Amazon Embraces the E-reader’s Niche Status with a Premium Kindle

Last week I wrote about the recent spate of predictions about the coming demise of the dedicated e-reader, and I predicted that rather than go away, the e-reader would probably embrace its niche status in two ways. I wrote:

…[E]-readers are not doomed, but … they’re going to cease to be an explosive category of mass market technology. Instead, I think we’ll see them continue to be honed and improved for a slightly niche market of frequent book consumers.
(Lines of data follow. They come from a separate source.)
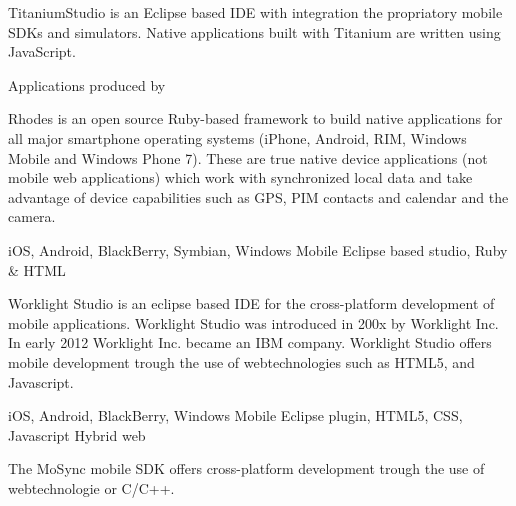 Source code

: TitaniumStudio is an Eclipse based IDE with integration the propriatory mobile SDKs and simulators. Native applications built with Titanium are written using JavaScript.

Applications produced by %

Rhodes is an open source Ruby-based framework to build native applications for all major smartphone operating systems (iPhone, Android, RIM, Windows Mobile and Windows Phone 7). These are true native device applications (not mobile web applications) which work with synchronized local data and take advantage of device capabilities such as GPS, PIM contacts and calendar and the camera. %

iOS, Android, BlackBerry, Symbian, Windows Mobile
Eclipse based studio, Ruby \& HTML


Worklight Studio is an eclipse based IDE for the cross-platform development of mobile applications. Worklight Studio was introduced in 200x by Worklight Inc. In early 2012 Worklight Inc. became an IBM company. Worklight Studio offers mobile development trough the use of webtechnologies such as HTML5, and Javascript.

iOS, Android, BlackBerry, Windows Mobile	
Eclipse plugin, HTML5, CSS, Javascript
Hybrid web

The MoSync mobile SDK offers cross-platform development trough the use of webtechnologie or C/C++.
And since they don’t require frequent upgrades on par with phones, I wouldn’t be surprised if we see two general categories of e-reader devices:

1. Free or nearly-free commodity e-readers that Amazon may just give away to Prime subscribers, for example, because they encourage e-book purchasing, and

2. High-end “luxury” e-readers (like the [Kindle] Paperwhite) with advanced, ever-more-readable e-ink screens, improved lighting, and premium builds.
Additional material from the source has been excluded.